(2 weeks, 6 days ago)
Commons ChamberThat was not the support I was hoping for from the Chair—understandable, but harsh. I will come to some of the points that the right hon. Member raises. I think he is referring particularly to pre-1997 indexation, which I shall come to.
As I said, the Bill includes a reserved power that will allow the Government to require larger auto-enrolment schemes to invest a set percentage into wider assets. That reflects the wider calls that have been made for this change but have not led to its taking place. What pension providers are saying is that they face a collective action problem, where employers focus too narrowly on the lowest charges, not what matters most to savers: the highest returns. I do not currently intend to use the power in the Bill, but its existence gives clarity to the industry that, this time, change will actually come.

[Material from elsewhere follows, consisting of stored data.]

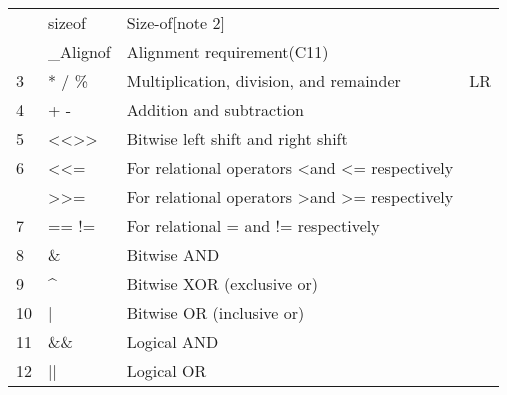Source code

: \documentclass{extarticle}
\begin{document}
\begin{multicols}{2}
\begin{tabular}{|l|l|l|l|}
               & sizeof                                                & Size-of{[}note 2{]}                                                    &               \\
               & \_Alignof                                             & Alignment requirement(C11)                                             &               \\ \hline
3              & * / \%                                                & Multiplication, division, and remainder                                & LR            \\ \hline
4              & + -                                                   & Addition and subtraction                                               &               \\ \hline
5              & \textless{}\textless \textgreater{}\textgreater{}     & Bitwise left shift and right shift                                     &               \\ \hline
6              & \textless \textless{}=                                & For relational operators \textless and \textless{}= respectively       &               \\ \hline
               & \textgreater \textgreater{}=                          & For relational operators \textgreater and \textgreater{}= respectively &               \\ \hline
7              & == !=                                                 & For relational = and != respectively                                   &               \\ \hline
8              & \&                                                    & Bitwise AND                                                            &               \\ \hline
9              & \textasciicircum{}                                    & Bitwise XOR (exclusive or)                                             &               \\ \hline
10             & |                                                     & Bitwise OR (inclusive or)                                              &               \\ \hline
11             & \&\&                                                  & Logical AND                                                            &               \\ \hline
12             & ||                                                    & Logical OR                                                             &               \\ \hline

\end{tabular}
\end{multicols}
\end{document}
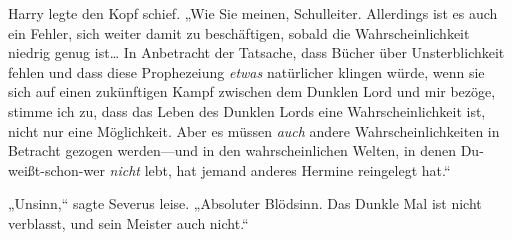 Harry legte den Kopf schief. „Wie Sie meinen, Schulleiter. Allerdings ist es auch ein Fehler, sich weiter damit zu beschäftigen, sobald die Wahrscheinlichkeit niedrig genug ist… In Anbetracht der Tatsache, dass Bücher über Unsterblichkeit fehlen und dass diese Prophezeiung \emph{etwas} natürlicher klingen würde, wenn sie sich auf einen zukünftigen Kampf zwischen dem Dunklen Lord und mir bezöge, stimme ich zu, dass das Leben des Dunklen Lords eine Wahrscheinlichkeit ist, nicht nur eine Möglichkeit. Aber es müssen \emph{auch} andere Wahrscheinlichkeiten in Betracht gezogen werden—und in den wahrscheinlichen Welten, in denen Du-weißt-schon-wer \emph{nicht} lebt, hat jemand anderes Hermine reingelegt hat.“

„Unsinn,“ sagte Severus leise. „Absoluter Blödsinn. Das Dunkle Mal ist nicht verblasst, und sein Meister auch nicht.“


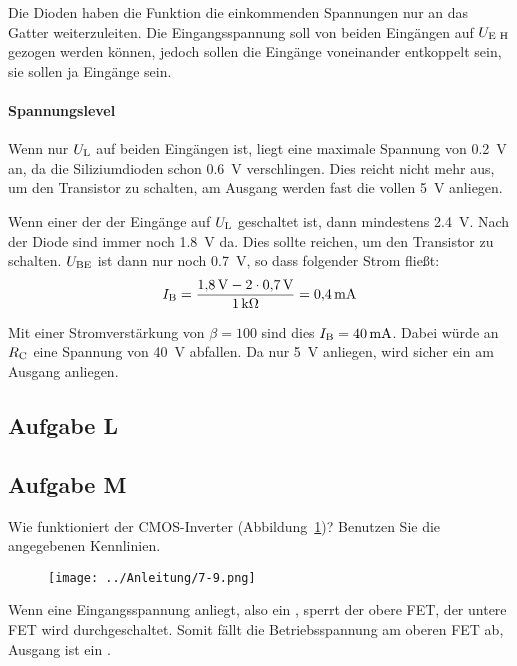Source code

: Die Dioden
haben die Funktion die einkommenden Spannungen nur an das Gatter
weiterzuleiten. Die Eingangsspannung soll von beiden Eingängen auf $\UEH$
gezogen werden können, jedoch sollen die Eingänge voneinander entkoppelt sein,
sie sollen ja Eingänge sein.

\paragraph{Spannungslevel}

Wenn nur $\UL$ auf beiden Eingängen ist, liegt eine maximale Spannung von
\SI{.2}{\volt} an, da die Siliziumdioden schon \SI{.6}{\volt} verschlingen.
Dies reicht nicht mehr aus, um den Transistor zu schalten, am Ausgang werden
fast die vollen \SI{5}{\volt} anliegen.

Wenn einer der der Eingänge auf $\UL$ geschaltet ist, dann mindestens
\SI{2.4}{\volt}. Nach der Diode sind immer noch \SI{1.8}{\volt} da. Dies sollte
reichen, um den Transistor zu schalten. $\UBE$ ist dann nur noch
\SI{.7}{\volt}, so dass folgender Strom fließt:
\[
	\IB = \frac{\SI{1.8}\volt - 2 \cdot \SI{.7}\volt}{\SI1{\kilo\ohm}}
	= \SI{.4}{\milli\ampere}
\]

Mit einer Stromverstärkung von $\beta = 100$ sind dies $\IB =
\SI{40}{\milli\ampere}$. Dabei würde an $\RC$ eine Spannung von \SI{40}{\volt}
abfallen. Da nur \SI{5}{\volt} anliegen, wird sicher ein \thigh{} am Ausgang
anliegen.

\subsection{Aufgabe L}

\fehlt

\subsection{Aufgabe M}

\begin{problem}
	Wie funktioniert der CMOS-Inverter (Abbildung~\ref{fig:7-9})? Benutzen Sie
	die angegebenen Kennlinien.
\end{problem}

\begin{figure}[htbp]
	\centering
	\texttt{[image: ../Anleitung/7-9.png]}
	\caption{%
		\cite[Abbildung~7.9]{physik313-Anleitung}
	}
	\label{fig:7-9}
\end{figure}

Wenn eine Eingangsspannung anliegt, also ein \thigh, sperrt der obere FET, der
untere FET wird durchgeschaltet. Somit fällt die Betriebsspannung am oberen FET
ab, Ausgang ist ein \tlow.

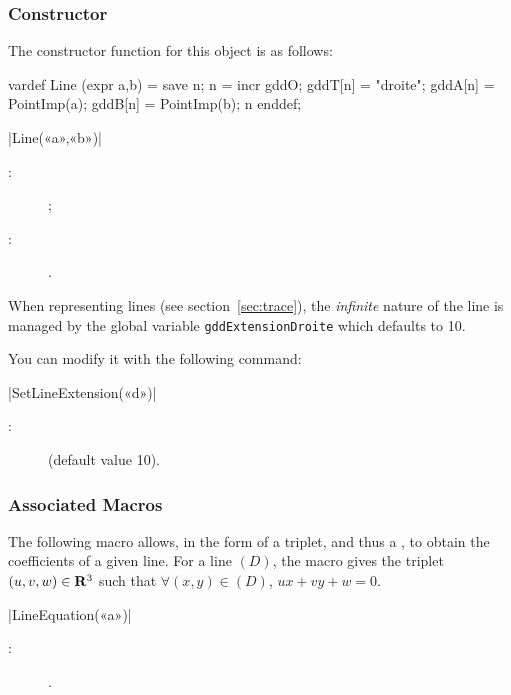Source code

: \documentclass[a4paper,english]{article}
\begin{document}
\subsubsection{Constructor}

The constructor function for this object is as follows:
\begin{mpcode}
vardef Line (expr a,b) =
  save n; n = incr gddO;
  gddT[n] = "droite"; gddA[n] = PointImp(a); gddB[n] = PointImp(b); n
enddef;
\end{mpcode}
\begin{colourband}
\macro|Line(«a»,«b»)|
\begin{description}
  \item[:]   ;
  \item[:]  .
\end{description}
\end{colourband}
\bigskip


When representing lines (see section~\ref{sec:trace}), the \emph{infinite} nature of the line is managed by the global variable \lstinline+gddExtensionDroite+ 
which defaults to 10.

You can modify it with the following command:
\begin{colourband}
\macro|SetLineExtension(«d»)|
\begin{description}
  \item[:]   (default value 10).
\end{description}
\end{colourband}
\bigskip


\subsubsection{Associated Macros}

The following macro allows, in the form of a triplet, and thus a , to obtain the coefficients of a given line. For a line $(D)$, the macro gives the triplet $(u,v,w)\in\R^3$ such that $\forall (x,y)\in(D)$, $ux+vy+w=0$.

\begin{colourband}
\macro|LineEquation(«a»)|
\begin{description}
  \item[:]  .
\end{description}
\end{colourband}
\end{document}
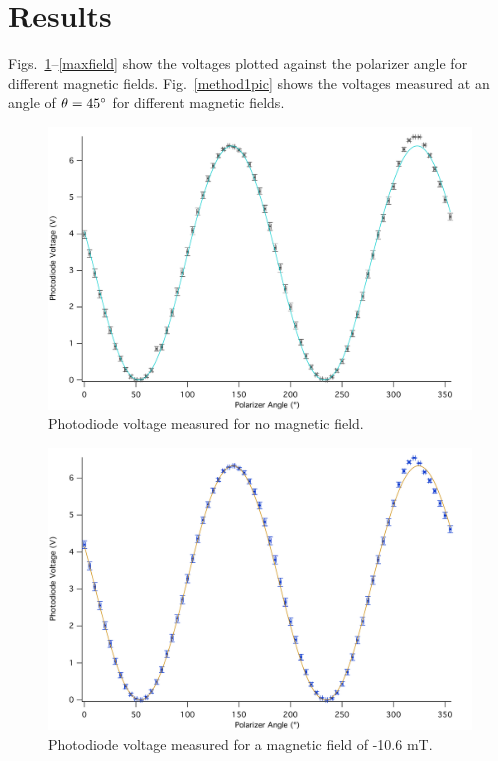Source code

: \documentclass[prb,preprint]{revtex4-1}
\begin{document}
\section{Results}
{Figs.~\ref{nofield}--\ref{maxfield} show the voltages plotted against the polarizer angle for different magnetic fields. Fig.~\ref{method1pic} shows the voltages measured at an angle of $\theta=45\degree$ for different magnetic fields. 
\begin{figure}[h]
\includegraphics[width = 5.8in]{0A.pdf}
\caption{\label{nofield}Photodiode voltage measured for no magnetic field.}
\end{figure}

\begin{figure}
\includegraphics[width = 5.8in]{n1A.pdf}
\caption{\label{neg}Photodiode voltage measured for a magnetic field of -10.6 mT.}
\end{figure}

}
\end{document}
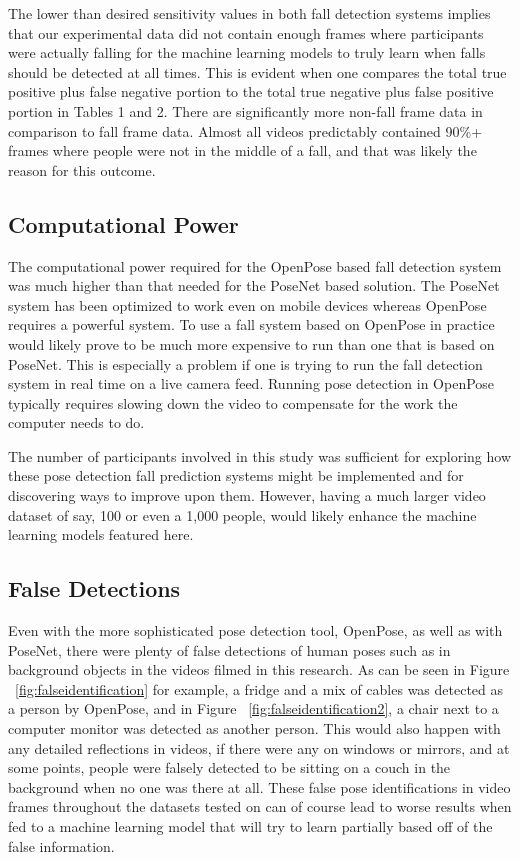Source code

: The lower than desired sensitivity values in both fall detection systems implies that our experimental data did not contain enough frames where participants were actually falling for the machine learning models to truly learn when falls should be detected at all times. This is evident when one compares the total true positive plus false negative portion to the total true negative plus false positive portion in Tables 1 and 2. There are significantly more non-fall frame data in comparison to fall frame data. Almost all videos predictably contained 90\%+ frames where people were not in the middle of a fall, and that was likely the reason for this outcome.


\subsection{Computational Power}

The computational power required for the OpenPose based fall detection system was much higher than that needed for the PoseNet based solution. The PoseNet system has been optimized to work even on mobile devices whereas OpenPose requires a powerful system. To use a fall system based on OpenPose in practice would likely prove to be much more expensive to run than one that is based on PoseNet. This is especially a problem if one is trying to run the fall detection system in real time on a live camera feed. Running pose detection in OpenPose typically requires slowing down the video to compensate for the work the computer needs to do.

The number of participants involved in this study was sufficient for exploring how these pose detection fall prediction systems might be implemented and for discovering ways to improve upon them. However, having a much larger video dataset of say, 100 or even a 1,000 people, would likely enhance the machine learning models featured here.

\subsection{False Detections}
Even with the more sophisticated pose detection tool, OpenPose, as well as with PoseNet, there were plenty of false detections of human poses such as in background objects in the videos filmed in this research. As can be seen in Figure ~\ref{fig:falseidentification} for example, a fridge and a mix of cables was detected as a person by OpenPose, and in Figure ~\ref{fig:falseidentification2}, a chair next to a computer monitor was detected as another person. This would also happen with any detailed reflections in videos, if there were any on windows or mirrors, and at some points, people were falsely detected to be sitting on a couch in the background when no one was there at all. These false pose identifications in video frames throughout the datasets tested on can of course lead to worse results when fed to a machine learning model that will try to learn partially based off of the false information.


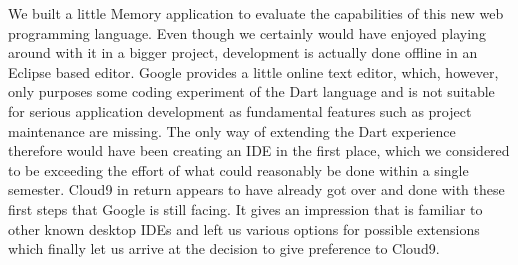 We built a little Memory application to evaluate the capabilities of this new web programming language.
Even though we certainly would have enjoyed playing around with it in a bigger project,
development is actually done offline in an Eclipse based editor. Google provides a little online text editor, which,
however, only purposes some coding experiment of the Dart language and is not suitable for serious application development
as fundamental features such as project maintenance are missing. The only way of extending the Dart experience therefore
would have been creating an IDE in the first place, which we considered to be exceeding the effort of what could reasonably
be done within a single semester.
Cloud9 in return appears to have already got over and done with these first steps that
Google is still facing. It gives an impression that is familiar to other known desktop IDEs and left us various options
for possible extensions which finally let us arrive at the decision to give preference to Cloud9.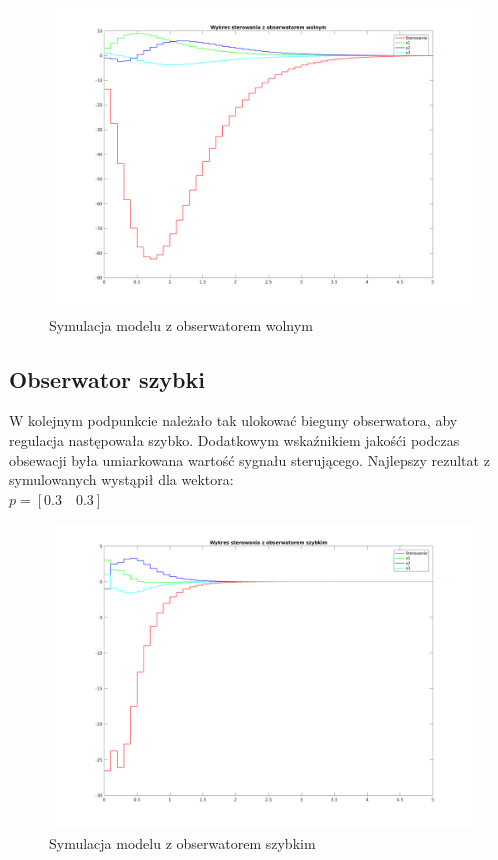 \documentclass[a4paper, 11pt]{article}
\begin{document}
\begin{figure}[H]
\centering
\includegraphics[scale=0.5]{4_a.png}
\caption{Symulacja modelu z obserwatorem wolnym}
\end{figure}

\subsection{Obserwator szybki}
W kolejnym podpunkcie należało tak ulokować bieguny obserwatora, aby regulacja następowała szybko. Dodatkowym wskaźnikiem jakośći podczas obsewacji była umiarkowana wartość sygnału sterującego. Najlepszy rezultat z symulowanych wystąpił dla wektora: \\

$p = [0.3\quad0.3]$\\

\begin{figure}[H]
\centering
\includegraphics[scale=0.5]{4_b.png}
\caption{Symulacja modelu z obserwatorem szybkim}
\end{figure}














      
\end{document}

Some argue—I will come to some of the points made by my hon. Friend the Member for Hackney South and Shoreditch (Dame Meg Hillier)—that this somehow undermines the duty that pension providers have to savers. That is simply wrong. First, the Bill includes clear safeguards to prioritise savers’ interests and is entirely consistent with the core principle of trustees’ fiduciary duties. Clause 38 includes an explicit mechanism, which I have discussed with Members from the main three parties in this House, to allow providers to opt out if complying risks material detriment to savers. Secondly—this is the key point that motivates a lot of the Bill—savers are being let down by the status quo. There is a reason major pension schemes across the rest of the world are already investing in this more diverse range of assets.
Fragmentation within the pensions industry happens within providers, not just between them. Some insurers have thousands of legacy funds, so clause 41 extends to contract schemes the ability that trust-based schemes already have to address that. Providers will be able to transfer savers to another arrangement without proactive individual consent if, and only if, it is independently certified as being in the member’s best interest.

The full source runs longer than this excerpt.